The Panic of 1873 is often described as the first worldwide depression.  The beginning was the elimination of the U.S. greenback, initiated by Lincoln to pay for the war.  The bond market became overheated and the interest payments stopped.  The ordinary citizen was again at the mercy of his betters.  The famous Cross of Gold speech by W. J. Bryan underlined the feelings of the poorer members of society and began a struggle for control that has existed ever since.

The creation of the Federal Reserve Bank  in 1913 marked the final victory of the Wall Street set.  The bank controls all U.S. monetary policy.  Any politician that wishes to succeed in D.C. must bow to their whims.  This system will continue to separate the country into the elite and the help.  The concentration of funds in their hands has shown no better success than the gold standard, the only exception is the lining of certain people’s pockets.  The abuse of the Fed system creates recession or depression, and the poorer financial classes have to pay the price for extravagance.

This great social division occurs throughout our history and often war or civil disobedience are the only ways to halt its’ progress.  The 1934 attempted coup against Frank Roosevelt shows how far the financial group will go to defend their status and wealth against the ordinary citizens’ representatives.

Today the American worker has been bypassed by China and his strength is no longer available to reconcile the greed and incompetence of our government.
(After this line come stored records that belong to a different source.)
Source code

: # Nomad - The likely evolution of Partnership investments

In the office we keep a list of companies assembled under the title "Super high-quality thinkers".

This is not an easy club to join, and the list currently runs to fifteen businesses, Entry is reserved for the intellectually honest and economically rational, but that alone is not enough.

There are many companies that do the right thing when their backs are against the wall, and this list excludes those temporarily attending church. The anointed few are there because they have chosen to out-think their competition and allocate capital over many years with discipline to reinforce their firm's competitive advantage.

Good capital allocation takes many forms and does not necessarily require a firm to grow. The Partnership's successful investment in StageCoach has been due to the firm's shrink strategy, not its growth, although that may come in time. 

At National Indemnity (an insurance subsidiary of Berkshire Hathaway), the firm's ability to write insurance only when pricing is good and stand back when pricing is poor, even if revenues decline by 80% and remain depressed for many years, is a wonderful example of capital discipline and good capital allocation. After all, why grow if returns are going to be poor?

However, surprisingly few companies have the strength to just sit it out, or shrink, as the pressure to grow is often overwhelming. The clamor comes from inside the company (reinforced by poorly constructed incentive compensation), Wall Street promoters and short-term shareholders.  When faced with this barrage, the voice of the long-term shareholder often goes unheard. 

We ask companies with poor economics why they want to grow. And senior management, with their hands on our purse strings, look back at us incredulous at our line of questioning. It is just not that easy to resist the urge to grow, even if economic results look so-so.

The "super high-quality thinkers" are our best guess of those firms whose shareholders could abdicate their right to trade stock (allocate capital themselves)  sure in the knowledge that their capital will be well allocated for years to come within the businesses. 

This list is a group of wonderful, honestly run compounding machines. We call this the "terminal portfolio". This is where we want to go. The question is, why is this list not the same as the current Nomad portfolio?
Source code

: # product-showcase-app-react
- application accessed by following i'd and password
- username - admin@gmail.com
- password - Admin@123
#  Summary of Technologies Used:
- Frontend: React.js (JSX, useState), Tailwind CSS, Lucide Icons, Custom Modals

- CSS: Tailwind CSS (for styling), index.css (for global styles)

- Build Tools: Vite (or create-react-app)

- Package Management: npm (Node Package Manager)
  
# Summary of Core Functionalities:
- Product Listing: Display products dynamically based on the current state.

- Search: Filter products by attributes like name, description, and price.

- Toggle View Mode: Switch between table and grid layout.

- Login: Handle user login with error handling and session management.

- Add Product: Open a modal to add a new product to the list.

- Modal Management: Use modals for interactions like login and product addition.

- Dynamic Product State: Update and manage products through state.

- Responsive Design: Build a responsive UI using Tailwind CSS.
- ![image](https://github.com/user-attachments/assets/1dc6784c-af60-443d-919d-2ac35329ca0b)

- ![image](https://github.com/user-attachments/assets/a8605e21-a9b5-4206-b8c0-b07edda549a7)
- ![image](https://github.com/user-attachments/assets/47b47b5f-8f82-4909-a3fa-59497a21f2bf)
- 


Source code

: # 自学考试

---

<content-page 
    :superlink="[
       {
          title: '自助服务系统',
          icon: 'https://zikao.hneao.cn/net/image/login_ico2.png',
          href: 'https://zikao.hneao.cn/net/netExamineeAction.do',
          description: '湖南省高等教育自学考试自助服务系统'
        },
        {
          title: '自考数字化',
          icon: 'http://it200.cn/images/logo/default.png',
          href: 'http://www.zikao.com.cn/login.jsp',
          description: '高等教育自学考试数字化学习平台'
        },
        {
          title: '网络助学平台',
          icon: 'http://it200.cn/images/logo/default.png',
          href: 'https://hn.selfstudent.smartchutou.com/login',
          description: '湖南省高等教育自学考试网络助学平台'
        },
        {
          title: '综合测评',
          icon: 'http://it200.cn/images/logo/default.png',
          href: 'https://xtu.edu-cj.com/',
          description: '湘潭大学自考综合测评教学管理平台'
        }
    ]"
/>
The overseas expansion of bank profits has led us astray again.  The destruction of Mr. Trump was a result of his attacking the offshoring of our wealth.  Small business capitalism built our country because it spread wealth across the spectrum.  Corporate socialism is just as dangerous as Mr. Stalin and his friends, Joe Bribe’em and company.

“The future is uncertain and the end is always near.”

J. Morrison

The Madame

Still Knitting

Madame Defarge is a regular contributor to The Blue State Conservative and a patriotic American offering opinions on issues of the day while working in the biodiesel refinery and clean water industries, internationally focusing on technologies that make cents.